» EXTRACTED MATERIAL:

◇ ◇ ◇ ◇ ◇ ◇ ◇

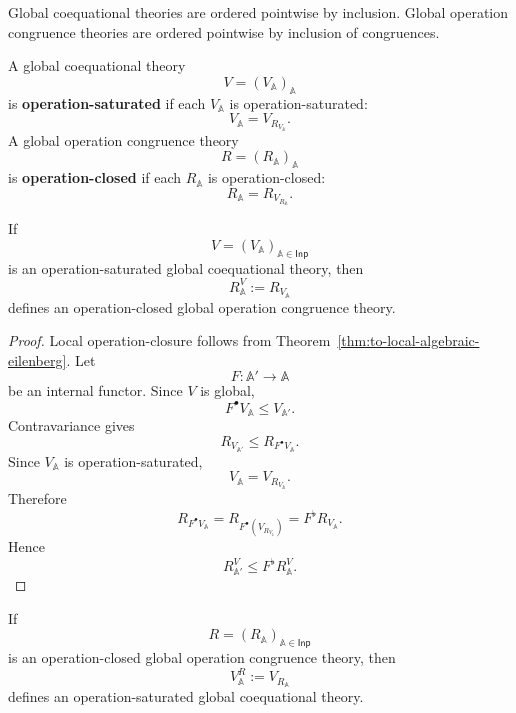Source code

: Global coequational theories are ordered pointwise by inclusion. Global
operation congruence theories are ordered pointwise by inclusion of
congruences.

\begin{definition}
\label{def:to-global-operation-saturation-closure}
    A global coequational theory
    \[
        V=(V_{\mathbb A})_{\mathbb A}
    \]
    is \textbf{operation-saturated} if each \(V_{\mathbb A}\) is
    operation-saturated:
    \[
        V_{\mathbb A}=V_{R_{V_{\mathbb A}}}.
    \]
    A global operation congruence theory
    \[
        R=(R_{\mathbb A})_{\mathbb A}
    \]
    is \textbf{operation-closed} if each \(R_{\mathbb A}\) is operation-closed:
    \[
        R_{\mathbb A}=R_{V_{R_{\mathbb A}}}.
    \]
\end{definition}

\begin{proposition}
\label{prop:to-saturated-global-theories-to-closed-global-congruences}
    If
    \[
        V=(V_{\mathbb A})_{\mathbb A\in\mathsf{Inp}}
    \]
    is an operation-saturated global coequational theory, then
    \[
        R^V_{\mathbb A}:=R_{V_{\mathbb A}}
    \]
    defines an operation-closed global operation congruence theory.
\end{proposition}

\begin{proof}
    Local operation-closure follows from
    Theorem~\ref{thm:to-local-algebraic-eilenberg}. Let
    \[
        F:\mathbb A'\to\mathbb A
    \]
    be an internal functor. Since \(V\) is global,
    \[
        F^\bullet V_{\mathbb A}\leq V_{\mathbb A'}.
    \]
    Contravariance gives
    \[
        R_{V_{\mathbb A'}}
        \leq
        R_{F^\bullet V_{\mathbb A}}.
    \]
    Since \(V_{\mathbb A}\) is operation-saturated,
    \[
        V_{\mathbb A}=V_{R_{V_{\mathbb A}}}.
    \]
    Therefore
    \[
        R_{F^\bullet V_{\mathbb A}}
        =
        R_{F^\bullet(V_{R_{V_{\mathbb A}}})}
        =
        F^\flat R_{V_{\mathbb A}}.
    \]
    Hence
    \[
        R^V_{\mathbb A'}\leq F^\flat R^V_{\mathbb A}.
    \]
\end{proof}

\begin{proposition}
\label{prop:to-closed-global-congruences-to-saturated-global-theories}
    If
    \[
        R=(R_{\mathbb A})_{\mathbb A\in\mathsf{Inp}}
    \]
    is an operation-closed global operation congruence theory, then
    \[
        V^R_{\mathbb A}:=V_{R_{\mathbb A}}
    \]
    defines an operation-saturated global coequational theory.
\end{proposition}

◇ ◇ ◇ ◇ ◇ ◇ ◇

» WHAT THIS TASK INVOLVES: Quote every record above exactly, leaving out the pictures.

» WRITTEN RESPONSE:
Source code

: Global coequational theories are ordered pointwise by inclusion. Global
operation congruence theories are ordered pointwise by inclusion of
congruences.

\begin{definition}
\label{def:to-global-operation-saturation-closure}
    A global coequational theory
    \[
        V=(V_{\mathbb A})_{\mathbb A}
    \]
    is \textbf{operation-saturated} if each \(V_{\mathbb A}\) is
    operation-saturated:
    \[
        V_{\mathbb A}=V_{R_{V_{\mathbb A}}}.
    \]
    A global operation congruence theory
    \[
        R=(R_{\mathbb A})_{\mathbb A}
    \]
    is \textbf{operation-closed} if each \(R_{\mathbb A}\) is operation-closed:
    \[
        R_{\mathbb A}=R_{V_{R_{\mathbb A}}}.
    \]
\end{definition}

\begin{proposition}
\label{prop:to-saturated-global-theories-to-closed-global-congruences}
    If
    \[
        V=(V_{\mathbb A})_{\mathbb A\in\mathsf{Inp}}
    \]
    is an operation-saturated global coequational theory, then
    \[
        R^V_{\mathbb A}:=R_{V_{\mathbb A}}
    \]
    defines an operation-closed global operation congruence theory.
\end{proposition}

\begin{proof}
    Local operation-closure follows from
    Theorem~\ref{thm:to-local-algebraic-eilenberg}. Let
    \[
        F:\mathbb A'\to\mathbb A
    \]
    be an internal functor. Since \(V\) is global,
    \[
        F^\bullet V_{\mathbb A}\leq V_{\mathbb A'}.
    \]
    Contravariance gives
    \[
        R_{V_{\mathbb A'}}
        \leq
        R_{F^\bullet V_{\mathbb A}}.
    \]
    Since \(V_{\mathbb A}\) is operation-saturated,
    \[
        V_{\mathbb A}=V_{R_{V_{\mathbb A}}}.
    \]
    Therefore
    \[
        R_{F^\bullet V_{\mathbb A}}
        =
        R_{F^\bullet(V_{R_{V_{\mathbb A}}})}
        =
        F^\flat R_{V_{\mathbb A}}.
    \]
    Hence
    \[
        R^V_{\mathbb A'}\leq F^\flat R^V_{\mathbb A}.
    \]
\end{proof}

\begin{proposition}
\label{prop:to-closed-global-congruences-to-saturated-global-theories}
    If
    \[
        R=(R_{\mathbb A})_{\mathbb A\in\mathsf{Inp}}
    \]
    is an operation-closed global operation congruence theory, then
    \[
        V^R_{\mathbb A}:=V_{R_{\mathbb A}}
    \]
    defines an operation-saturated global coequational theory.
\end{proposition}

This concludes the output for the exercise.